Record a new simulation job in the log file.

This method adds a new record for a simulation job with a given input, job ID, and job status. It ensures that the job ID is unique and not None, and that the input dimension matches the expected dimension.

Parameters:

• x (Input) –

  An input for the simulator to evaluate.

• job_id (Union[str, JobId, int]) –

  The ID for the job of evaluating the simulator at x. Must consist only of digits and cannot be None.

• job_status (JobStatus, default: PENDING_SUBMIT ) –

  The status of the job to be recorded alongside the input x. Defaults to JobStatus.PENDING_SUBMIT.

• job_level (int, default: 1 ) –

  The level of the job. Defaults to 1.

• interface_name (Optional[str], default: None ) –

  The name of the interface that the job is assigned to. Defaults to None.

Raises:

• ValueError –
  • If job_id does not consist solely of digits or is None.
  • If the input x does not have the expected number of coordinates.
  • If the job_id is already in use.

Source code in exauq/sim_management/simulators.py

def add_new_record(
    self,
    x: Input,
    job_id: Union[str, JobId, int],
    job_status: JobStatus = JobStatus.PENDING_SUBMIT,
    job_level: int = 1,
    interface_name: Optional[str] = None,
) -> None:
    """
    Record a new simulation job in the log file.

    This method adds a new record for a simulation job with a given input,
    job ID, and job status. It ensures that the job ID is unique and not None,
    and that the input dimension matches the expected dimension.

    Parameters
    ----------
    x : Input
        An input for the simulator to evaluate.
    job_id : Union[str, JobId, int]
        The ID for the job of evaluating the simulator at `x`. Must consist only of digits and cannot be None.
    job_status : JobStatus, optional
        The status of the job to be recorded alongside the input `x`.
        Defaults to JobStatus.PENDING_SUBMIT.
    job_level : int, optional
        The level of the job. Defaults to 1.
    interface_name : Optional[str], optional
        The name of the interface that the job is assigned to. Defaults to None.

    Raises
    ------
    ValueError
        - If `job_id` does not consist solely of digits or is None.
        - If the input `x` does not have the expected number of coordinates.
        - If the `job_id` is already in use.

    """
    with self._lock:
        job_id = JobId(job_id)

        if len(x) != self._input_dim:
            raise ValueError(
                f"Expected input 'x' to have {self._input_dim} coordinates, but got "
                f"{len(x)} instead."
            )

        existing_record = self._simulations_db.retrieve(self._job_id_key, str(job_id))
        if existing_record:
            raise ValueError(f"The job_id '{job_id}' is already in use.")
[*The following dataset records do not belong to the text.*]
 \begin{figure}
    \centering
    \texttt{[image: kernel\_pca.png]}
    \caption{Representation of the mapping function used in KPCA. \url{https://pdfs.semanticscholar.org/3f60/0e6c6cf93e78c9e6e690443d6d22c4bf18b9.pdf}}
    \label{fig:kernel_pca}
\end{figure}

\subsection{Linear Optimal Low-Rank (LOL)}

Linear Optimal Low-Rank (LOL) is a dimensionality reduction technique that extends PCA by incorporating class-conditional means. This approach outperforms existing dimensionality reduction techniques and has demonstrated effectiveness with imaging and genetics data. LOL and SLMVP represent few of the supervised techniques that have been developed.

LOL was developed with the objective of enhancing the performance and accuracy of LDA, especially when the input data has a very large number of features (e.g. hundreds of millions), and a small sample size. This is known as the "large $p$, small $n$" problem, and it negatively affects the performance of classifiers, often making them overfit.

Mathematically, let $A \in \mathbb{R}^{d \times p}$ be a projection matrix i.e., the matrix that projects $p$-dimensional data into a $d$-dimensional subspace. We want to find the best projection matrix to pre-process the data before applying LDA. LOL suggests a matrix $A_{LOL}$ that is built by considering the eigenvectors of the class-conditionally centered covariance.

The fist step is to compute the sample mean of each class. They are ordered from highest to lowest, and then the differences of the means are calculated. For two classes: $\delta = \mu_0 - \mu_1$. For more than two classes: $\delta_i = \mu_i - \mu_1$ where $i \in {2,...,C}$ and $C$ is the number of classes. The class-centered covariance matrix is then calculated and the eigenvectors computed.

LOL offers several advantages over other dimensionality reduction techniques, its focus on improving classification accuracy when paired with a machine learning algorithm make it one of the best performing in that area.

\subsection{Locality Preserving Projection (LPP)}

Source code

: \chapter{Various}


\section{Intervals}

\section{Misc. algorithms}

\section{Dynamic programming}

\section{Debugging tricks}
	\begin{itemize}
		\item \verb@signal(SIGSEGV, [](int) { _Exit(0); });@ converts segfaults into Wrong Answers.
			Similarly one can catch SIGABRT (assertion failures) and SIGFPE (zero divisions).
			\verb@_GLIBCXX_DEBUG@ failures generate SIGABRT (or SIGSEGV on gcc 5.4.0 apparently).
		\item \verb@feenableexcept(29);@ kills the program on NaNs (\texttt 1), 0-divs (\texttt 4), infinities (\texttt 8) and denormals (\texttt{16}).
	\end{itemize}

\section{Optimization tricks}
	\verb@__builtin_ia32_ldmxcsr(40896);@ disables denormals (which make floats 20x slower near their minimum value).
        record = {h: "" for h in self._log_file_header}
        record = {
            **record,
            **dict(zip(self._input_keys, x)),
            self._job_id_key: str(job_id),
            self._job_status_key: job_status.value,
            self._job_level_key: str(job_level),
            self._interface_name_key: interface_name or "",
        }

        self._simulations_db.create(record)

get_job_status(job_id)

Retrieves the current status of a specified job from the simulations log.

This method queries the simulations log database for a job with the given ID and returns its current status. It is thread-safe, ensuring consistent reads even when accessed concurrently from multiple threads. If the job ID does not exist in the database it raises an exception.

Parameters:

• job_id (Union[str, JobId]) –

  The unique identifier of the job whose status is to be retrieved.

Returns:

• JobStatus –

  The current status of the job as an instance of the JobStatus enum.

Raises:

• SimulationsLogLookupError –

  If there isn't a log record having job ID job_id.

Examples:

>>> get_job_status('12345')
JobStatus.RUNNING

This example returns the JobStatus.RUNNING enum, indicating that the job with ID '12345' is currently running.

Notes

This method is particularly useful for monitoring the progress of jobs and handling them based on their current state. It enforces data integrity by ensuring that each job ID is unique and correctly mapped to a valid job status.

Source code in exauq/sim_management/simulators.py

def get_job_status(self, job_id: Union[str, JobId]) -> JobStatus:
    """
    Retrieves the current status of a specified job from the simulations log.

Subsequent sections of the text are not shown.